What the task asks: Your copy should contain exactly the lines from the start of the material through the line containing "you've gained control.", and no pictures.

Data for processing:
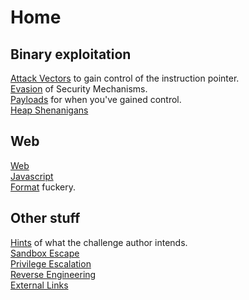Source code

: # Home

## Binary exploitation

[Attack Vectors](https://github.com/eldstal/luftenshjaltar/tree/5d862c4c7efcc4967b82b4b041e3b80cbd141c2d/Vectors/README.md) to gain control of the instruction pointer.  
[Evasion](https://github.com/eldstal/luftenshjaltar/tree/5d862c4c7efcc4967b82b4b041e3b80cbd141c2d/Evasion/README.md) of Security Mechanisms.  
[Payloads](https://github.com/eldstal/luftenshjaltar/tree/5d862c4c7efcc4967b82b4b041e3b80cbd141c2d/Payloads/README.md) for when you've gained control.  
[Heap Shenanigans](https://github.com/eldstal/luftenshjaltar/tree/5d862c4c7efcc4967b82b4b041e3b80cbd141c2d/Heap/README.md)

## Web

[Web](https://github.com/eldstal/luftenshjaltar/tree/5d862c4c7efcc4967b82b4b041e3b80cbd141c2d/Web/README.md)  
[Javascript](https://github.com/eldstal/luftenshjaltar/tree/5d862c4c7efcc4967b82b4b041e3b80cbd141c2d/Javascript/README.md)  
[Format](https://github.com/eldstal/luftenshjaltar/tree/5d862c4c7efcc4967b82b4b041e3b80cbd141c2d/Formats/README.md) fuckery.

## Other stuff

[Hints](https://github.com/eldstal/luftenshjaltar/tree/5d862c4c7efcc4967b82b4b041e3b80cbd141c2d/Hints/README.md) of what the challenge author intends.  
[Sandbox Escape](https://github.com/eldstal/luftenshjaltar/tree/5d862c4c7efcc4967b82b4b041e3b80cbd141c2d/Escape/README.md)  
[Privilege Escalation](https://github.com/eldstal/luftenshjaltar/tree/5d862c4c7efcc4967b82b4b041e3b80cbd141c2d/Escalation/README.md)  
[Reverse Engineering](https://github.com/eldstal/luftenshjaltar/tree/5d862c4c7efcc4967b82b4b041e3b80cbd141c2d/Reversing/README.md)  
[External Links](https://github.com/eldstal/luftenshjaltar/tree/5d862c4c7efcc4967b82b4b041e3b80cbd141c2d/Links/README.md)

Completed exercise:
Source code

: # Home

## Binary exploitation

[Attack Vectors](https://github.com/eldstal/luftenshjaltar/tree/5d862c4c7efcc4967b82b4b041e3b80cbd141c2d/Vectors/README.md) to gain control of the instruction pointer.  
[Evasion](https://github.com/eldstal/luftenshjaltar/tree/5d862c4c7efcc4967b82b4b041e3b80cbd141c2d/Evasion/README.md) of Security Mechanisms.  
[Payloads](https://github.com/eldstal/luftenshjaltar/tree/5d862c4c7efcc4967b82b4b041e3b80cbd141c2d/Payloads/README.md) for when you've gained control.  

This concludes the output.